You know that scene in The Dark Knight where the Joker says "nobody panics when things go according to plan"? Well. Jet fuel is climbing, airlines already know they're going to pass the bill along, and the market treats it like background noise.

Meanwhile, there you are planning that July flight to Miami or Cancún, thinking you locked in a "deal."

Spoiler: you didn't lock in a damn thing.

What's happening with jet fuel

Jet fuel prices have been on an upward trajectory in recent weeks. And this isn't some irrelevant technical detail that only bored commodity analysts care about. Aviation fuel accounts for 25% to 35% of an airline's operating costs. It's the single biggest expense. Bigger than crew. Bigger than aircraft leasing. Bigger than that pathetic little bag of peanuts they toss you on a domestic flight.
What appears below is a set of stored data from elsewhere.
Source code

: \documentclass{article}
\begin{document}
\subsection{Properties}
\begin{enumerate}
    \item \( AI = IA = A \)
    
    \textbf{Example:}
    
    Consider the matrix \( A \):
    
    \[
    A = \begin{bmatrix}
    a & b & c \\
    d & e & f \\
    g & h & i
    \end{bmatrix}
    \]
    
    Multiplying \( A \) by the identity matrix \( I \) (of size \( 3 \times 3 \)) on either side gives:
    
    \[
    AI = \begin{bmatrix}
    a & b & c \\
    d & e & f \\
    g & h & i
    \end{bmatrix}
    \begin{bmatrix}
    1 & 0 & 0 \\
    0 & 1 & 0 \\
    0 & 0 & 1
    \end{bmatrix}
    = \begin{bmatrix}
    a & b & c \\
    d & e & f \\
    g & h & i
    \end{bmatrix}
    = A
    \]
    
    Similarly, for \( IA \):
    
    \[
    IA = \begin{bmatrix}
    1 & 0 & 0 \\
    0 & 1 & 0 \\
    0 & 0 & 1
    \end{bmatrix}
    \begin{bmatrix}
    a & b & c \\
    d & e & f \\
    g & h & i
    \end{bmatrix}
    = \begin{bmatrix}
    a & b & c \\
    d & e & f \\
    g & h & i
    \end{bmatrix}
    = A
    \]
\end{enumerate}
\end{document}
When jet fuel goes up, airlines have exactly two options:

  1. Absorb the cost and compress margins (hahahaha, good one).
  2. Pass it on to the passenger.

Guess which one they pick? Every time. No exceptions. Since the Wright brothers got that rickety contraption off the ground in 1903.

Why jet fuel is climbing

Several factors are mixing together in this Molotov cocktail:

First, crude oil remains volatile. Geopolitical tensions — the Middle East, Russia, the usual circus — are keeping barrels at levels that won't let anyone sleep easy on the energy trading desks.

Second, refineries are in scheduled maintenance periods (the infamous turnaround season), which temporarily reduces the supply of refined products, including jet fuel. Less supply + same demand = prices go up. This isn't advanced economics, it's Econ 101.

Third — and here's the detail nobody's talking about — demand for air travel remains strong. The whole revenge travel post-pandemic thing has become a habit. People don't want to stay home anymore. They want to fly. They want to post Instagram stories. They want the airport selfie with the $9 latte.

And when everybody wants the same thing at the same time, the market charges accordingly. Simple as that.

The hit to your wallet (and to investors)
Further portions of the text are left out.